GTA's input lag is 166ms, which bothers me. My TV is noted for having slow response times when not in Game Mode; I have to lag my amp by 110ms to match it, but I don't notice the effect on games.

Note that Online would (one would hope) invest in distinctly non-average datacentres, so ping times would be below the averages.
MetalAngel wrote:
Grim... wrote:
Unless they can get it to work, of course. This is, without a doubt, the most exciting thing to happen to gaming in a long time. They just need to pull it off.


A 250mph car that with a clean burning engine that runs by sucking nasty nasty CO2 out of the air would be the most exciting thing to happen to motoring, but it's not likely they'd be able to pull it off.
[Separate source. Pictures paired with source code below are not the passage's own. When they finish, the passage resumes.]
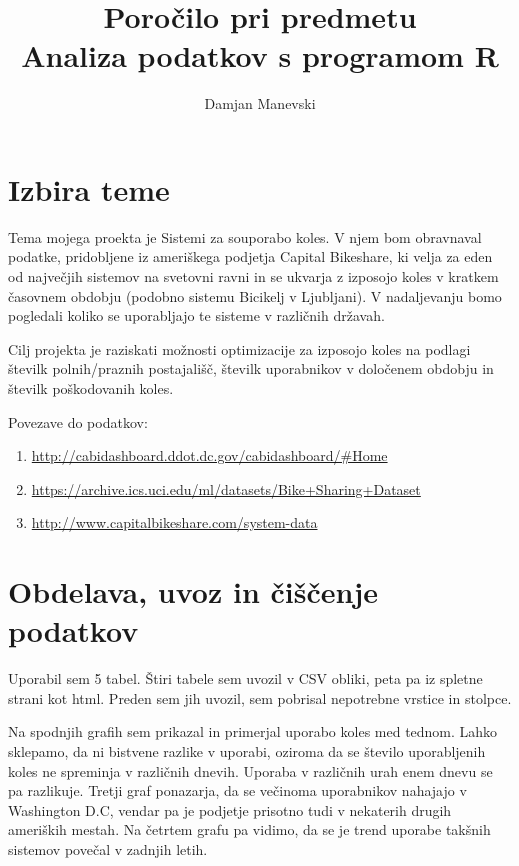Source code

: \documentclass[11pt,a4paper]{article}
\begin{document}
\title{Poročilo pri predmetu \\
Analiza podatkov s programom R}
\author{Damjan Manevski}
\maketitle

\section{Izbira teme}

  Tema mojega proekta je Sistemi za souporabo koles. V njem bom obravnaval podatke, pridobljene iz ameriškega podjetja Capital Bikeshare, ki velja za eden od največjih sistemov na svetovni ravni in se ukvarja z izposojo koles v kratkem časovnem obdobju (podobno sistemu Bicikelj v Ljubljani). V nadaljevanju bomo pogledali koliko se uporabljajo te sisteme v različnih državah. 
  
  Cilj projekta je raziskati možnosti optimizacije za izposojo koles na podlagi številk polnih/praznih postajališč, številk uporabnikov v določenem obdobju in številk poškodovanih koles.
  
  Povezave do podatkov:
  
\begin{enumerate}

\item{\url{http://cabidashboard.ddot.dc.gov/cabidashboard/#Home}}

\item{\url{https://archive.ics.uci.edu/ml/datasets/Bike+Sharing+Dataset}}

\item{\url{http://www.capitalbikeshare.com/system-data}}

\end{enumerate}

\section{Obdelava, uvoz in čiščenje podatkov}

Uporabil sem 5 tabel. Štiri tabele sem uvozil v CSV obliki, peta pa iz spletne strani kot html. Preden sem jih uvozil, sem pobrisal nepotrebne vrstice in stolpce.

Na spodnjih grafih sem prikazal in primerjal uporabo koles med tednom. Lahko sklepamo, da ni bistvene razlike v uporabi, oziroma da se število uporabljenih koles ne spreminja v različnih dnevih. Uporaba v različnih urah enem dnevu se pa razlikuje. Tretji graf ponazarja, da se večinoma uporabnikov nahajajo v Washington D.C, vendar pa je podjetje prisotno tudi v nekaterih drugih ameriških mestah. Na četrtem grafu pa vidimo, da se je trend uporabe takšnih sistemov povečal v zadnjih letih.
\end{document}
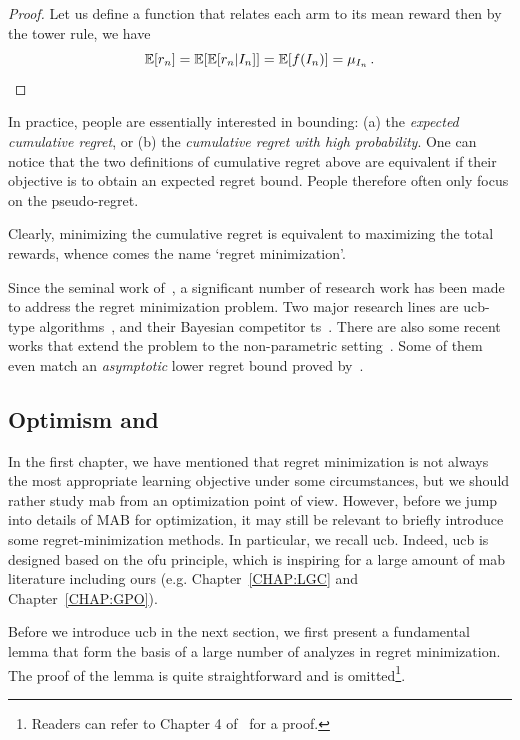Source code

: \begin{proof}
	Let us define a function that relates each arm to its mean reward  then by the tower rule, we have
    \[
	    \mathbb{E}[r_n] = \mathbb{E}[\mathbb{E}[r_n|I_n]] = \mathbb{E}[f(I_n)] = \mu_{I_n}\,.
    \]
\end{proof}

In practice, people are essentially interested in bounding: (a) the \emph{expected cumulative regret}, or (b) the \emph{cumulative regret with high probability}. One can notice that the two definitions of cumulative regret above are equivalent if their objective is to obtain an expected regret bound. People therefore often only focus on the pseudo-regret.

Clearly, minimizing the cumulative regret is equivalent to maximizing the total rewards, whence comes the name `regret minimization'.

Since the seminal work of~\cite{robbins1952}, a significant number of research work has been made to address the regret minimization problem. Two major research lines are \gls{ucb}-type algorithms~\citep{auer2002ucb,cappe2013klucb,honda2015imed}, and their Bayesian competitor \gls{ts}~\citep{thompson1933,kaufmann2012thompson,agrawal2013further,korda2013thompson}. There are also some recent works that extend the problem to the non-parametric setting~\citep{baransi2014besa,chan2020ssmc,baudry2020}. Some of them even match an \emph{asymptotic} lower regret bound proved by~\citep{lai1985}. 

\subsection{Optimism and \UCB{}}\label{sec:mab.model.ucb}

In the first chapter, we have mentioned that regret minimization is not always the most appropriate learning objective under some circumstances, but we should rather study \gls{mab} from an optimization point of view. However, before we jump into details of MAB for optimization, it may still be relevant to briefly introduce some regret-minimization methods. In particular, we recall \gls{ucb}. Indeed, \gls{ucb} is designed based on the \gls{ofu} principle, which is inspiring for a large amount of \gls{mab} literature including ours (e.g. Chapter~\ref{CHAP:LGC} and Chapter~\ref{CHAP:GPO}).

Before we introduce \gls{ucb} in the next section, we first present a fundamental lemma that form the basis of a large number of analyzes in regret minimization. The proof of the lemma is quite straightforward and is omitted\footnote{Readers can refer to Chapter 4 of~\cite{lattimore2018bandits} for a proof.}.


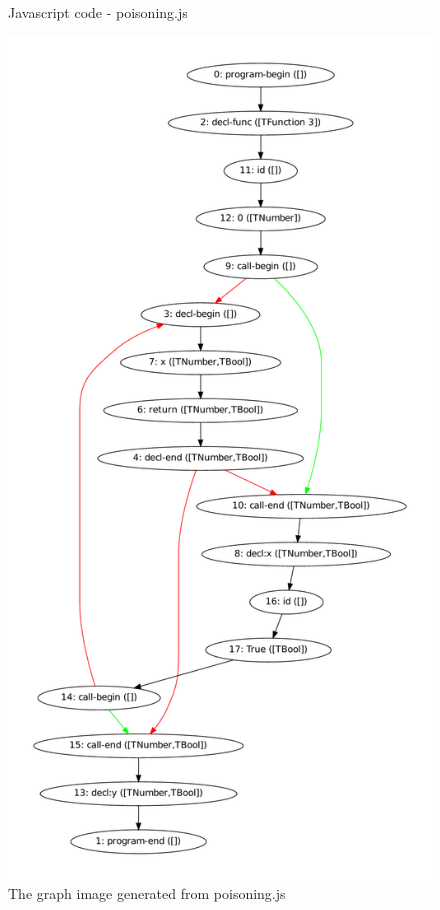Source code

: \documentclass[a4paper,10pt]{article}
\begin{document}
 \begin{figure}[h!]
  
 \caption{Javascript code - poisoning.js}
 \label{poisoningCode}
 \end{figure}
 
 \begin{figure}
 	\begin{center}
 	\includegraphics[height=\textheight]{../examples/poisoning.pdf}
 	\caption{The graph image generated from poisoning.js}
 	\label{poisoningGraph}
	\end{center}
 \end{figure}
\end{document}
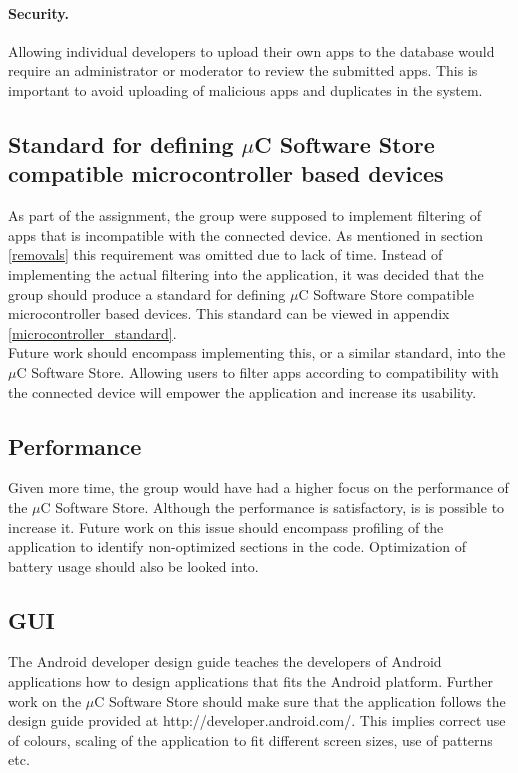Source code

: 	\paragraph{Security.} Allowing individual developers to upload their own apps to the database would require an administrator or moderator to review the submitted apps. This is important to avoid uploading of malicious apps and duplicates in the system.

	\subsection{Standard for defining $\mu$C Software Store compatible microcontroller based devices}
	As part of the assignment, the group were supposed to implement filtering of apps that is incompatible with the connected device. As mentioned in section \ref{removals} this requirement was omitted due to lack of time. Instead of implementing the actual filtering into the application, it was decided that the group should produce a standard for defining $\mu$C Software Store compatible microcontroller based devices. This standard can be viewed in appendix \ref{microcontroller_standard}. \\
	\newline
	Future work should encompass implementing this, or a similar standard, into the $\mu$C Software Store. Allowing users to filter apps according to compatibility with the connected device will empower the application and increase its usability. 

	\subsection{Performance}
	Given more time, the group would have had a higher focus on the performance of the $\mu$C Software Store. Although the performance is satisfactory, is is possible to increase it. Future work on this issue should encompass profiling of the application to identify non-optimized sections in the code. Optimization of battery usage should also be looked into.

	\subsection{GUI}
	The Android developer design guide teaches the developers of Android applications how to design applications that fits the Android platform. Further work on the $\mu$C Software Store should make sure that the application follows the design guide provided at http://developer.android.com/. This implies correct use of colours, scaling of the application to fit different screen sizes, use of patterns etc.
Note really the same thing: LINK
Iiiinteresting.
Quote:
UK telecoms firm BT has signed a deal with cloud-gaming firm OnLive, which gives BT exclusive UK rights to bundle the OnLive Game Service with its broadband packages. Although OnLive will also offer its service directly in the UK, BT (and PlusNet, which is also owned by BT) will be the only ISP allowed to offer the service. UK gamers will need a connection that can cope with the bandwidth demands too, which is a concern when so many UK homes don't have access to fast broadband. Speaking to Thinq, BT's Les King said that we're looking at 1.5Mb/sec for standard definition gaming, and 5Mb/sec for full 1080p HD resolution gaming. This will effectively rule out the use of the HD service in areas of the country that can only get a 2Mb/sec connection. BT plans to start trials of the system in the UK later this year, and plans to launch the service in 2011 or 2012.
So BT have some confidence in it, at least.
http://www.gamedaily.com/articles/featu ... tern-time/
It's going live in a few hours!


Borderlands on an iPad. Impressive tech demo, although controller issues makes the iPad about the least interesting device of this I think.
That looked rather impressive, although it would be sensible to move the "virtual controlpad" to the bottom of the screen. Damned smooth, though.
I have to say that there must be something wrong with it, though, otherwise MS, Sony etc would be rushing to release their own equivalent service. If it works like they say, this could kill off all other forms of gaming before the end of this generation.
Is it me or did one step take forever?
Even if they've sorted out the video encoding, even if they've sorted out any latency issues how on Earth are they going to sort out the scalability issues?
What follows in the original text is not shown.